- THE PROBLEM -
Every line of the data must be set down exactly as shown.

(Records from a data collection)
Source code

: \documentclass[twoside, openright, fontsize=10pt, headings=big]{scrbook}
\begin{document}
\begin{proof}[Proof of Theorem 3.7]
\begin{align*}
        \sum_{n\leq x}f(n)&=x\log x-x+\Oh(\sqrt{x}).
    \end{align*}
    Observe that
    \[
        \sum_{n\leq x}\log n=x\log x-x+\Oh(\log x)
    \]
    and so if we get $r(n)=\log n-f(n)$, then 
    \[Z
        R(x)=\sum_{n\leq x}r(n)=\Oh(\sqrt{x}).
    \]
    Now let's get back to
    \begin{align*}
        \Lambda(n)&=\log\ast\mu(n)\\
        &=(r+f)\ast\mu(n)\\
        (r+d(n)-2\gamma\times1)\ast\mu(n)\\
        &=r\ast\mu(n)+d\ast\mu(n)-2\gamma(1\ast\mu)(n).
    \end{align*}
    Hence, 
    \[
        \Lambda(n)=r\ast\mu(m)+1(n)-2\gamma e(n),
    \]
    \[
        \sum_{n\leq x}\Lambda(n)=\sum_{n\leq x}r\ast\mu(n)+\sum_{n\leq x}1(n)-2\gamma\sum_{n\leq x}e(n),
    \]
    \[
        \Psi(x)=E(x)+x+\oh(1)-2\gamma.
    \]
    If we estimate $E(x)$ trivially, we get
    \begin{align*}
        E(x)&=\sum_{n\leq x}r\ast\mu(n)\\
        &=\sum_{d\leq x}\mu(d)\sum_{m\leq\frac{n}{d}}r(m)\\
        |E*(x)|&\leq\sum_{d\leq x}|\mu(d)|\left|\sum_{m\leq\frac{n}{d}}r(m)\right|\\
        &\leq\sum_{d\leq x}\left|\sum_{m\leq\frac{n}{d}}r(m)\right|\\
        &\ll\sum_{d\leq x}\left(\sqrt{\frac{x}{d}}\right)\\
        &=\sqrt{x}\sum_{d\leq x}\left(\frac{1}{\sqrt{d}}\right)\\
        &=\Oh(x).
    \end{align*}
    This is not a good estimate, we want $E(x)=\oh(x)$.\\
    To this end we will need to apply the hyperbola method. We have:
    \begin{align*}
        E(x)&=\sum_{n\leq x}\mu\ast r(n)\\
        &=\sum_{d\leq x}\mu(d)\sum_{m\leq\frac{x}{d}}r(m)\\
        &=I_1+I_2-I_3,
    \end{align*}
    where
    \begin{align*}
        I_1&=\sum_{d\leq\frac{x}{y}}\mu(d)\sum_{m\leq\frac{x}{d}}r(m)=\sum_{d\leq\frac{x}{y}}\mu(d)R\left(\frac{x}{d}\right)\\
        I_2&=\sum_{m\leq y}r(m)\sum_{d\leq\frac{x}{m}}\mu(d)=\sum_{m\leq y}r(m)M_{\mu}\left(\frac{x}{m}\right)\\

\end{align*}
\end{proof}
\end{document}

- COMPLETED TASK -
Source code

: \documentclass[twoside, openright, fontsize=10pt, headings=big]{scrbook}
\begin{document}
\begin{proof}[Proof of Theorem 3.7]
\begin{align*}
        \sum_{n\leq x}f(n)&=x\log x-x+\Oh(\sqrt{x}).
    \end{align*}
    Observe that
    \[
        \sum_{n\leq x}\log n=x\log x-x+\Oh(\log x)
    \]
    and so if we get $r(n)=\log n-f(n)$, then 
    \[Z
        R(x)=\sum_{n\leq x}r(n)=\Oh(\sqrt{x}).
    \]
    Now let's get back to
    \begin{align*}
        \Lambda(n)&=\log\ast\mu(n)\\
        &=(r+f)\ast\mu(n)\\
        (r+d(n)-2\gamma\times1)\ast\mu(n)\\
        &=r\ast\mu(n)+d\ast\mu(n)-2\gamma(1\ast\mu)(n).
    \end{align*}
    Hence, 
    \[
        \Lambda(n)=r\ast\mu(m)+1(n)-2\gamma e(n),
    \]
    \[
        \sum_{n\leq x}\Lambda(n)=\sum_{n\leq x}r\ast\mu(n)+\sum_{n\leq x}1(n)-2\gamma\sum_{n\leq x}e(n),
    \]
    \[
        \Psi(x)=E(x)+x+\oh(1)-2\gamma.
    \]
    If we estimate $E(x)$ trivially, we get
    \begin{align*}
        E(x)&=\sum_{n\leq x}r\ast\mu(n)\\
        &=\sum_{d\leq x}\mu(d)\sum_{m\leq\frac{n}{d}}r(m)\\
        |E*(x)|&\leq\sum_{d\leq x}|\mu(d)|\left|\sum_{m\leq\frac{n}{d}}r(m)\right|\\
        &\leq\sum_{d\leq x}\left|\sum_{m\leq\frac{n}{d}}r(m)\right|\\
        &\ll\sum_{d\leq x}\left(\sqrt{\frac{x}{d}}\right)\\
        &=\sqrt{x}\sum_{d\leq x}\left(\frac{1}{\sqrt{d}}\right)\\
        &=\Oh(x).
    \end{align*}
    This is not a good estimate, we want $E(x)=\oh(x)$.\\
    To this end we will need to apply the hyperbola method. We have:
    \begin{align*}
        E(x)&=\sum_{n\leq x}\mu\ast r(n)\\
        &=\sum_{d\leq x}\mu(d)\sum_{m\leq\frac{x}{d}}r(m)\\
        &=I_1+I_2-I_3,
    \end{align*}
    where
    \begin{align*}
        I_1&=\sum_{d\leq\frac{x}{y}}\mu(d)\sum_{m\leq\frac{x}{d}}r(m)=\sum_{d\leq\frac{x}{y}}\mu(d)R\left(\frac{x}{d}\right)\\
        I_2&=\sum_{m\leq y}r(m)\sum_{d\leq\frac{x}{m}}\mu(d)=\sum_{m\leq y}r(m)M_{\mu}\left(\frac{x}{m}\right)\\

\end{align*}
\end{proof}
\end{document}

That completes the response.